A report by the European Tour Operators Association (ETOA) shows that countries who host the Olympics suffer from a drop in tourism growth in the years surrounding the event. There is no long-term boost to tourism, as has been widely asserted.
In the case of Australia, a trend of over 10% growth in visitor arrivals turned into a decline two years before the Sydney Olympics. The stagnation persisted for more than two years after.
By comparison, New Zealand experienced steadily improving tourism growth throughout the past decade. This too is shown in the chart below. In the five years prior to the Olympics, Australia’s and New Zealand’s tourism was growing at the same rate but Australia’s growth lost ground significantly straight after the Olympics.
A similar ‘Olympic Effect’ is also apparent for four out of the last five Olympics - in Sydney 2000, Atlanta 1996, Barcelona 1992 and Seoul 1988 (below).
With regard to Athens, official statistics for the years after the Games are not yet available. However the pattern appears to be the same. In 2002, two years before the Olympics, arrivals in Greece were 8.2% up on the previous year but in 2003, numbers fell by 1.5%. This decline continued until the first part of 2004. One month before the start of the Games, visitor arrivals were 12% down.
Whilst ETOA’s findings are at odds with a number of other studies that proclaim the tourism benefits of hosting the Olympics, ETOA points out that many of the prior reports have been based on aggregated opinion looking forward to the future rather than on objective fact, looking back on past experience and have been funded by organizations wishing to promote the Games.
The International Olympic Committee’s claims about media exposure have been hyperbolic too. IOC President, Jacques Rogge said on CBS in October 2004 that the total cumulative world television audience - with viewers counted each time they watched - was around 40 billion for the Athens Olympics.
Such numbers do not stand up to scrutiny. There are roughly 6.5 billion people on the planet.
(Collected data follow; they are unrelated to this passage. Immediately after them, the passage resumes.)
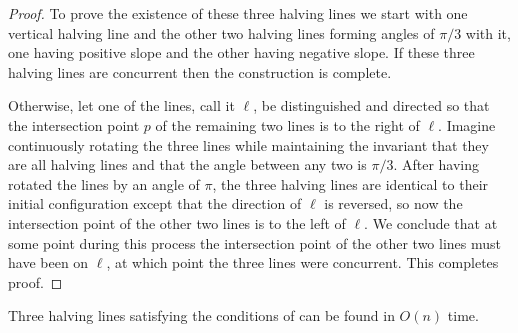 \documentclass[lotsofwhite]{patmorin}
\begin{document}
\begin{proof}
To prove the existence of these three halving lines we start with one
vertical halving line and the other two halving lines forming angles
of $\pi/3$ with it, one having positive slope and the other
having negative slope.  If these three halving lines are concurrent
then the construction is complete. 

Otherwise, let one of the lines, call it $\ell$, be distinguished and
directed so that the intersection point $p$ of the remaining two lines
is to the right of $\ell$.  Imagine continuously rotating the three
lines while maintaining the invariant that they are all halving lines
and that the angle between any two is $\pi/3$.  After having rotated
the lines by an angle of $\pi$, the three halving lines are identical
to their initial configuration except that the direction of $\ell$ is
reversed, so now the intersection point of the other two lines is to
the left of $\ell$.  We conclude that at some point during this
process the intersection point of the other two lines must have been
on $\ell$, at which point the three lines were concurrent.  This
completes proof.  
\end{proof}

\begin{lem}
Three halving lines satisfying the conditions of 
can be found in $O(n)$ time.
\end{lem}
\end{document}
Of these, 1.6 billion have no access to electricity and a further 400m are less than 5 years old. To achieve a cumulative audience of 40 billion involves nearly 3 billion people (or 60% of the available world) watching every single day of the games.
Detailed viewing data from the IOC itself for Sydney suggest that the total number watching “peak time” was 280 million people. Even if this number is multiplied up by the number of days the games is open, the audience size would only be a tenth of that claimed by enthusaists.
ETOA’s research also disproves claims that the beneficial impact of the Olympics needs to be measured over a longer period of time. Taking Barcelona as an example, longer-term tourism growth since the Games has been outstripped by other comparable European cities, such as Prague and Dublin.
Tom Jenkins, Executive Director, ETOA said: “These findings may seem surprising because during the Games the city’s hotels are full. But this situation is short-lived. Olympic visitors tend not to be big consumers of sightseeing excursions; neither are they committed visitors to museums, historic monuments and other classic tourist attractions.”
He continued: “The presence of the Olympics deters regular tourists: they perceive that the city will be full, disrupted, congested and over-priced. A reduction in the numbers of regular tourists halts the conveyor belt of satisfied customers bringing more visitors. “The word of mouth” falls silent. In theory this should be replaced by an eager television audience. In practice it is not.”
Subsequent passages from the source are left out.